Kennedy later made his peace with leaders of the Baptist convention in a well-publicized speech in Dallas in which he assured them that his religion would not influence his decisions as president.
Kennedy, of course, went on to win the nomination and the presidency, but his popular vote margin over Republican Richard Nixon was less than one percent. There was obviously an anti-Catholic vote in the South, as there was a pro-Catholic vote in some northern states. Religion does make a difference.
In 1854, a national political party was formed for the express purpose of opposing Catholic immigration into the U.S. It was called the American Party (or Know-Nothings) and its candidate, former President Millard Fillmore, received 23 percent of the popular votes in the 1856 election.
It was not until 1836 that the first Catholic, Roger Taney, was named to the Supreme Court. Taney became chief justice and served until 1864. He had the dubious distinction of delivering the infamous Dred Scott decision in 1857, which declared that Congress had no right to forbid slavery in any U.S. territory, laying the certain path to civil war.
As recently as 1986, William Brennan was the only Catholic on the U.S. Supreme Court. The first Jewish justice was appointed in 1916 and the first woman in 1981.
Obviously, there wasn’t much diversity in the nine members of the most powerful body in the nation in its first 197 years. There still isn’t. If Elena Kagan is approved as the new justice, the court will have six Catholics, three Jewish members – and no Protestants. The last Protestant is the retiring John Paul Stevens, appointed by President Gerald Ford in 1975.
Oddly, no one is complaining. But if diversity has any real credence in the United States, can we really justify a Supreme Court of such thin diversity that not one of its members is from the religious background shared by 70 percent of the population?
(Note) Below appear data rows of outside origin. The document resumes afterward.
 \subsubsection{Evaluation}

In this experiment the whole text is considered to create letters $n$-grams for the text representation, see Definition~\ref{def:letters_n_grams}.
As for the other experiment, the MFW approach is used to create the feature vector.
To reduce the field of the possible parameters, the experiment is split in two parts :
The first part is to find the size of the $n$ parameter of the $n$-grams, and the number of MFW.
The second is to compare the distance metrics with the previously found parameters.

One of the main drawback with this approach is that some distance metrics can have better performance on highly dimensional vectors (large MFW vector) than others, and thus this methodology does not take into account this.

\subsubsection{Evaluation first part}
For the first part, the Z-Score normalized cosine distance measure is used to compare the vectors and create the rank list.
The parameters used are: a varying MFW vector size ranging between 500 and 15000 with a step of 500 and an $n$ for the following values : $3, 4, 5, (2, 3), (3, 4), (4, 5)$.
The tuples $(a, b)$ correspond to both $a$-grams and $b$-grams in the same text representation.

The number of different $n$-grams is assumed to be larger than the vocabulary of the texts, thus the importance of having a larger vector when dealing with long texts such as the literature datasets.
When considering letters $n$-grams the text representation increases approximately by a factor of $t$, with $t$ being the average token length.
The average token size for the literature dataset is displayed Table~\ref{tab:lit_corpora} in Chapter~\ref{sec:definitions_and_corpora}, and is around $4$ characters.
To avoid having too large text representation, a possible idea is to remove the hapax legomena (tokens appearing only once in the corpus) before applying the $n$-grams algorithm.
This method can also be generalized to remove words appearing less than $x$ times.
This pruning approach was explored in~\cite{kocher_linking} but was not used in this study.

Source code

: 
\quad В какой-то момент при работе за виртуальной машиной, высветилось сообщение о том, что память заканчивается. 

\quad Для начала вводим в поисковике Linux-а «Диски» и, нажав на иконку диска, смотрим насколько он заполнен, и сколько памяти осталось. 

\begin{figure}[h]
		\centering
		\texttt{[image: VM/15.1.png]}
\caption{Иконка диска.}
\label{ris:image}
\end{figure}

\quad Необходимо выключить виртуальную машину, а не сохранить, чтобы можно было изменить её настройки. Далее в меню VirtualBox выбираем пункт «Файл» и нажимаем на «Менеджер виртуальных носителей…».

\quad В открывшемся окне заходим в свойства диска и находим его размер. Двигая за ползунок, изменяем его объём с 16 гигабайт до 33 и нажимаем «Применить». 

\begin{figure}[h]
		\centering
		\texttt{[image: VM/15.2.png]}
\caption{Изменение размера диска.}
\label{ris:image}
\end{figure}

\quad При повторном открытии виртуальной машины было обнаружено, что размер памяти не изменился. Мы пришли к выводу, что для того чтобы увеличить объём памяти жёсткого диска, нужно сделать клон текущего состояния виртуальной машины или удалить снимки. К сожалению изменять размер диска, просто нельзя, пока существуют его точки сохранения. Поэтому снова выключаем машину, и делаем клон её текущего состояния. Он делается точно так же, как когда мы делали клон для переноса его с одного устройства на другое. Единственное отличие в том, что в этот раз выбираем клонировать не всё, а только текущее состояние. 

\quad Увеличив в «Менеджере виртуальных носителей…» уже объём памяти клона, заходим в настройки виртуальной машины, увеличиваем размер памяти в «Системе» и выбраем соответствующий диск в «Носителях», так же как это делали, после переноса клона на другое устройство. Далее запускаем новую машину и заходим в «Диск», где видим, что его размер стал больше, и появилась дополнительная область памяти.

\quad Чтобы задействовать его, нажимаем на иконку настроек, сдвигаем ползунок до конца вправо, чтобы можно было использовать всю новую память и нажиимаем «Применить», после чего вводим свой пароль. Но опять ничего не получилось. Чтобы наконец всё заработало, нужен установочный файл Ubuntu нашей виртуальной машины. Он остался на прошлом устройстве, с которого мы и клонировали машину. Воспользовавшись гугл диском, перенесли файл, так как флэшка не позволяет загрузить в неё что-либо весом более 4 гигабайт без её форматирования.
Do a justice’s religious beliefs have no bearing on his or her outlook on the law and on the moral judgments that the court levies?
Catholics have been majority on the court since 2007, when President George W. Bush appointed John Roberts as chief justice and Sam Alito as an associate justice, replacing Protestants Sandra O’Connor and William Rehnquist. They joined Antonin Scalia and Anthony Kennedy, both appointed by President Ronald Reagan, and Clarence Thomas, appointed by George H.W. Bush.
With such a majority, you have to conclude that while the justices are Catholics, they may not be very strict Catholics. The crucial question related to Supreme Court decisions for more than 30 years has been whether abortion should be legal. That is an issue on which the Catholic Church has taken a firm position, even denying the sacraments to Catholic politicians who openly supported choice or legal abortion.
In a nation so deeply and angrily divided over many issues (including abortion), it would seem appropriate that there should be more diversity in background on the highest court, which set the rule on abortion in 1973.
But the Supreme Court of 2010 is not just lacking in diversity on religion. With Kagan, all nine members will be graduates of Harvard or Yale law schools. Four members were raised in a borough of New York City, the most untypical urban area in the U.S.
Of the 32 justices appointed since 1952, 15 graduated from Harvard or Yale, and six others are graduates of Columbia, Northwestern or Stanford. None are products of a state university education.
Is this the face of diversity? Does the court “look like America?” Is it any more diverse than it was a hundred years ago when the first Catholic since Taney was appointed?
Does it matter? Are a member’s religious background, heritage and education presumed to have no influence on how he or she will interpret the law? An abortion case is working its way through the court system, and eventually will reach the Supreme Court. Then we’ll find out.